Stored data entries

+ + + + + + +

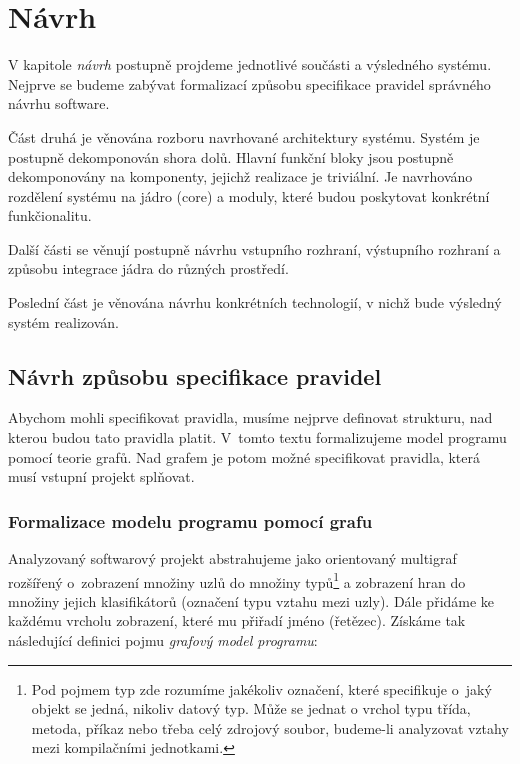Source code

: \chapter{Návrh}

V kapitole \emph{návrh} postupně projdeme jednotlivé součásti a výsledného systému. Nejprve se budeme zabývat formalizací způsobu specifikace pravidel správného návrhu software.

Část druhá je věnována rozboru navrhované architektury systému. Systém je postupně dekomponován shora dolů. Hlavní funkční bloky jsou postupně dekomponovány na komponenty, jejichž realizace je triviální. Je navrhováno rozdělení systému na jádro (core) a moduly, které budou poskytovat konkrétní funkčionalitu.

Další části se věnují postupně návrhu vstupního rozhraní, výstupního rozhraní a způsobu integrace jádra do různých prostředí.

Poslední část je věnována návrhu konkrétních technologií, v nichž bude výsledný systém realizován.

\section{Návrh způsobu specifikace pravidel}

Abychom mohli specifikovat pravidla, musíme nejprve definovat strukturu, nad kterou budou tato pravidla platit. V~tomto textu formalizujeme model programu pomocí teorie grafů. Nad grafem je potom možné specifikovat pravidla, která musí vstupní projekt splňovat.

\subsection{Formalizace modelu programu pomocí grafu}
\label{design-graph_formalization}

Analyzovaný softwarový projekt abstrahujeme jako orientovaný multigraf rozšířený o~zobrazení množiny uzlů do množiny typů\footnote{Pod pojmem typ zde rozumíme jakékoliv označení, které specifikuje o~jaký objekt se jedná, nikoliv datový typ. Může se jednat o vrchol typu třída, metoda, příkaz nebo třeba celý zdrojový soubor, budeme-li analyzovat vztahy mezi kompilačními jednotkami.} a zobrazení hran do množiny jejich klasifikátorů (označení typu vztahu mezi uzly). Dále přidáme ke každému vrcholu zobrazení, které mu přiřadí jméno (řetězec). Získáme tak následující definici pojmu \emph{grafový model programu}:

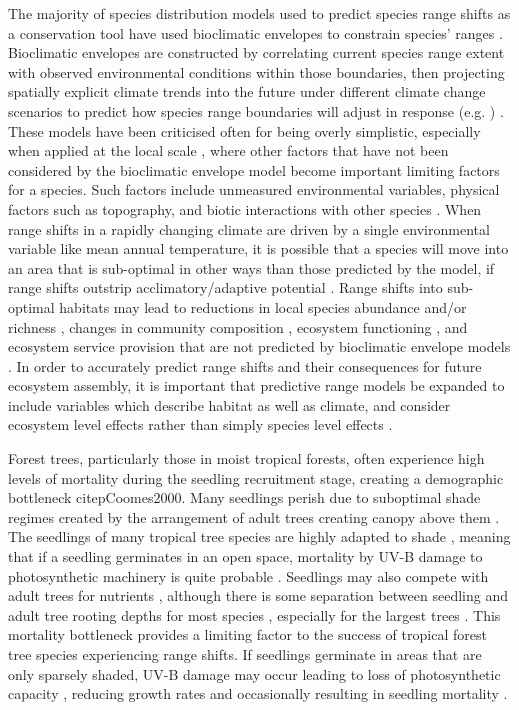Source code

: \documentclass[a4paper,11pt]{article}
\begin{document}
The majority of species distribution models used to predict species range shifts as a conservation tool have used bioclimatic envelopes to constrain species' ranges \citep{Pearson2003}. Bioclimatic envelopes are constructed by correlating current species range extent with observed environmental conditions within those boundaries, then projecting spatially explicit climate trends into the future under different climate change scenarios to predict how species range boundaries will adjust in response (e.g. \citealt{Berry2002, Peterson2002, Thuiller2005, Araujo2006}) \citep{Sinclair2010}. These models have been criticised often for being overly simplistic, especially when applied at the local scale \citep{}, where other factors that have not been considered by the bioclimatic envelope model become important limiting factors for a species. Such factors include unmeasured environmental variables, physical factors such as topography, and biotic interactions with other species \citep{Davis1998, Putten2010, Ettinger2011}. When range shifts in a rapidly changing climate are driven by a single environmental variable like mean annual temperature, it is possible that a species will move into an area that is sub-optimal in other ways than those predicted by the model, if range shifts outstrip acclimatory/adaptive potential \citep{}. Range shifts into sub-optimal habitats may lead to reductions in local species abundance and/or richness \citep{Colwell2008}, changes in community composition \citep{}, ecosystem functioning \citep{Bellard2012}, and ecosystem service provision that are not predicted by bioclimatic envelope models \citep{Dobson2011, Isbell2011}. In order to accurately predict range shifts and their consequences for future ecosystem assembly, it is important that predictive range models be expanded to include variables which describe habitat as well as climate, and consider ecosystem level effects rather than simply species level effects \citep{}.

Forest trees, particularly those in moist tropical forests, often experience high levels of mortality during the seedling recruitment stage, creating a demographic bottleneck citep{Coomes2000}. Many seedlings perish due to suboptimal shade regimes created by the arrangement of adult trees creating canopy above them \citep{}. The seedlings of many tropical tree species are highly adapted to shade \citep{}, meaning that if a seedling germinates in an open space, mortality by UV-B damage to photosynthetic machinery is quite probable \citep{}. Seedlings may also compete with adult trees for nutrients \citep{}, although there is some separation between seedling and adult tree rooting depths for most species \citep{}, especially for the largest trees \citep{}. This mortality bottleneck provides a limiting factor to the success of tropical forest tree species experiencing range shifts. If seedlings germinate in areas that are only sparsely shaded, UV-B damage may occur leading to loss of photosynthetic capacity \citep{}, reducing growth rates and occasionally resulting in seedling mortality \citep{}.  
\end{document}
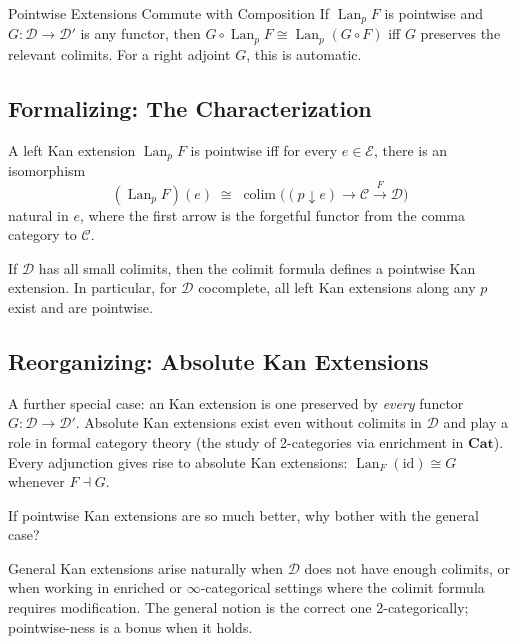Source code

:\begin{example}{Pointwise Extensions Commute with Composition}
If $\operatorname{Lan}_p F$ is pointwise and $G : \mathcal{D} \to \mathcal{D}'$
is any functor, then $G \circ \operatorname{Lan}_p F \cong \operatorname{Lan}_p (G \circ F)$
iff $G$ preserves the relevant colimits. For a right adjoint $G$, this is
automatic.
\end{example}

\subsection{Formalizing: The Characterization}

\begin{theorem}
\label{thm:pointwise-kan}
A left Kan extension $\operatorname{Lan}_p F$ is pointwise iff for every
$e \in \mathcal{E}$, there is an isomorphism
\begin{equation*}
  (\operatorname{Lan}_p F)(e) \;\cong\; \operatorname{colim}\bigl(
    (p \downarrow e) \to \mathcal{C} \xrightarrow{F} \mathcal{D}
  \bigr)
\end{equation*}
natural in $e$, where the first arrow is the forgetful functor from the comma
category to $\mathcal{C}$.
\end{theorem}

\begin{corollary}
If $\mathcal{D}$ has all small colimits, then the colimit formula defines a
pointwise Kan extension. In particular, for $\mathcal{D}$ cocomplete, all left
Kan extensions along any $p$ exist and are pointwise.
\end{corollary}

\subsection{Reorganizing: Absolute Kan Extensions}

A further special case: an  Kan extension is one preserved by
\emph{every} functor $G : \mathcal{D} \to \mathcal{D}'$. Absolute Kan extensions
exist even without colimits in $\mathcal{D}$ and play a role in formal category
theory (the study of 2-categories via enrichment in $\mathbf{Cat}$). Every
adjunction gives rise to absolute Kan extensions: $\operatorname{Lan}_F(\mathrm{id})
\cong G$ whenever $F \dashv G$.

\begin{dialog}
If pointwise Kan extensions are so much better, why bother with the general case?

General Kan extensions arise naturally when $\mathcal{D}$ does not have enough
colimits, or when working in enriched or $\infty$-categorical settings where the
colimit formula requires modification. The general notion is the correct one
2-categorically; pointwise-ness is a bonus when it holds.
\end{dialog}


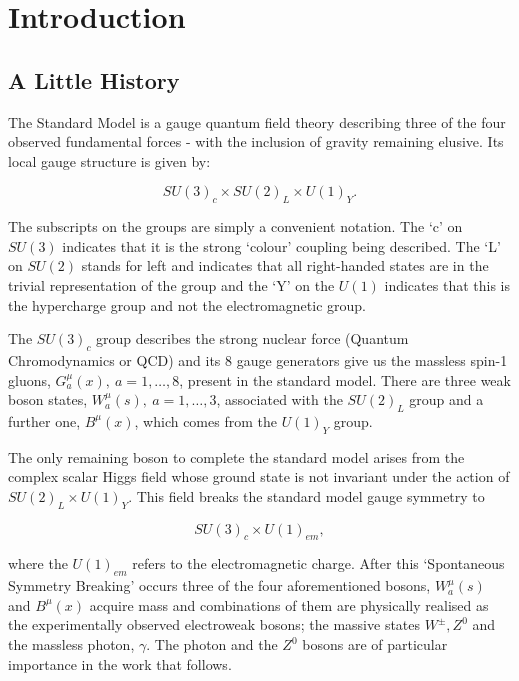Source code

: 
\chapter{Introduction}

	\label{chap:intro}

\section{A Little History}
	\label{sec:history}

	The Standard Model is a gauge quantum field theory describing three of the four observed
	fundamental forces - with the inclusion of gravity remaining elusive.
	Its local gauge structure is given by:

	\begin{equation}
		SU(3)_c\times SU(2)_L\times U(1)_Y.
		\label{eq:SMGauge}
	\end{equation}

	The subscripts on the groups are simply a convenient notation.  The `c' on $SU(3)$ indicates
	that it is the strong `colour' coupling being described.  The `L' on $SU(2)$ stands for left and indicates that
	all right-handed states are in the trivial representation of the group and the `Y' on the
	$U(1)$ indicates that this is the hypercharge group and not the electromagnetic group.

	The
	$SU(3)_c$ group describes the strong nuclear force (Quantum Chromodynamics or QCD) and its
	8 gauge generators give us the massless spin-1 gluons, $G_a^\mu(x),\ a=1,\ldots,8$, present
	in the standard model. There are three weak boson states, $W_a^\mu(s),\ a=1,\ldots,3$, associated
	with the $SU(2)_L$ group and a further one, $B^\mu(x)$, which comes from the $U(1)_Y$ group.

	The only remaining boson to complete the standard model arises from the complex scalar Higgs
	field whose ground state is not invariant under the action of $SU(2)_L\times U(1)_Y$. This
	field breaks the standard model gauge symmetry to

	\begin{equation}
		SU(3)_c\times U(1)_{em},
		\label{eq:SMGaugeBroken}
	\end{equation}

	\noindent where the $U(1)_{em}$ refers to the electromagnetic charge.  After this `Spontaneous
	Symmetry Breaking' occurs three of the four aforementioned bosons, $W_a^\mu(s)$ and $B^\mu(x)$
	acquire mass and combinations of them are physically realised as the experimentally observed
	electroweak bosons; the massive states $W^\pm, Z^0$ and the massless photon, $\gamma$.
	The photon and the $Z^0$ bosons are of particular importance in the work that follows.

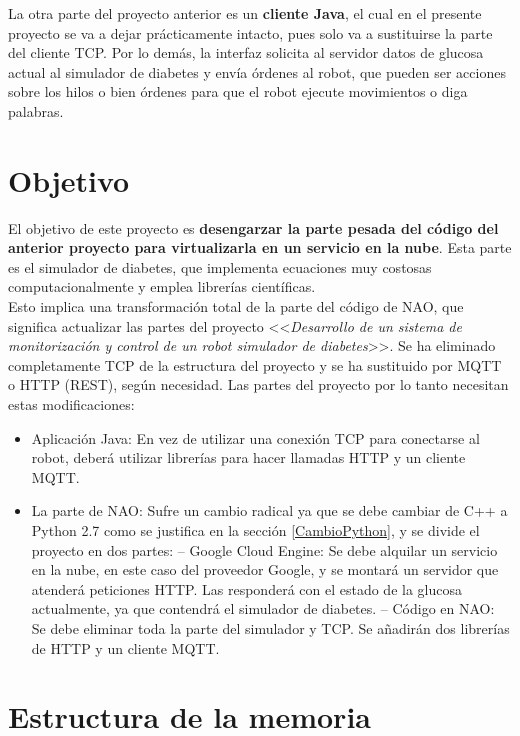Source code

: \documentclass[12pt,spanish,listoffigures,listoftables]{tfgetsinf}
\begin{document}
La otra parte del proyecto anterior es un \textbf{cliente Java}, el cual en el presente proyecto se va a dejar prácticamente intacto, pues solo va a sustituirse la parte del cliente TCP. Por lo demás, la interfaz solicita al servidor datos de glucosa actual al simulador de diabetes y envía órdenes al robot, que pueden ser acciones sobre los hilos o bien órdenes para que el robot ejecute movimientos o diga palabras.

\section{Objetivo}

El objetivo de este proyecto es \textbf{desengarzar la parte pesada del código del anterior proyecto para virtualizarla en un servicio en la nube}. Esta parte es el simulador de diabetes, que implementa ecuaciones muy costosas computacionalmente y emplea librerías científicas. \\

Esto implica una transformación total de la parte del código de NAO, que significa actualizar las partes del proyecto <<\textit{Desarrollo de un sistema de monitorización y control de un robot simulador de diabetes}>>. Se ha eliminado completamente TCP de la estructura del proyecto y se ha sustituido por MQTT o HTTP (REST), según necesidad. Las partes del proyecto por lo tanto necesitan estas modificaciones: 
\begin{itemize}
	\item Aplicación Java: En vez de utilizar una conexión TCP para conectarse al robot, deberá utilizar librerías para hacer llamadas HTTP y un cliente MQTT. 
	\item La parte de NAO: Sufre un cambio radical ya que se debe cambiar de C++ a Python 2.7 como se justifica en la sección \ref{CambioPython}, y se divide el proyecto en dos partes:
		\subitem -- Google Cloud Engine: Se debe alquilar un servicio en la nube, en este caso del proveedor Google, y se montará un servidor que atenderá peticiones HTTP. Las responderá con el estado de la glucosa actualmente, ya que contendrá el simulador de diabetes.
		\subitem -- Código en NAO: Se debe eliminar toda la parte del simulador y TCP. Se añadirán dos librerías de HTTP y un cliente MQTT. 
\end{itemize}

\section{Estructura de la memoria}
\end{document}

+ + + + + + +

EXERCISE OBJECTIVE: Scan the records above for the lines holding "The Standard Model is" and "that it is the". Transcribe those two and every line between them word for word, and no others.

WRITTEN SOLUTION:
	The Standard Model is a gauge quantum field theory describing three of the four observed
	fundamental forces - with the inclusion of gravity remaining elusive.
	Its local gauge structure is given by:

	\begin{equation}
		SU(3)_c\times SU(2)_L\times U(1)_Y.
		\label{eq:SMGauge}
	\end{equation}

	The subscripts on the groups are simply a convenient notation.  The `c' on $SU(3)$ indicates
	that it is the strong `colour' coupling being described.  The `L' on $SU(2)$ stands for left and indicates that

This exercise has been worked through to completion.